- **EXERCISE PROMPT**: Tell how many lines in the listing below contain the word "https", giving the number alone.

##### DATA SHOWN #####

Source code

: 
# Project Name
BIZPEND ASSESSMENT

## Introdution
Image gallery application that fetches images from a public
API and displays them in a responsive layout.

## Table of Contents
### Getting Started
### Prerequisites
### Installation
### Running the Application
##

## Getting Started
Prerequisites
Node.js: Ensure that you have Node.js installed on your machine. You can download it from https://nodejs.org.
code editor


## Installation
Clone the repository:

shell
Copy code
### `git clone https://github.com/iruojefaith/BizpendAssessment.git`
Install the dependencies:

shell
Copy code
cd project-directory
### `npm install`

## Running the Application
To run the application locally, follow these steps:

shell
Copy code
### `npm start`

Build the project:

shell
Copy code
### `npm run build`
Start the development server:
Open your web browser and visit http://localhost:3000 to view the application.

#####

- **RESPONSE TO THIS EXERCISE**: 2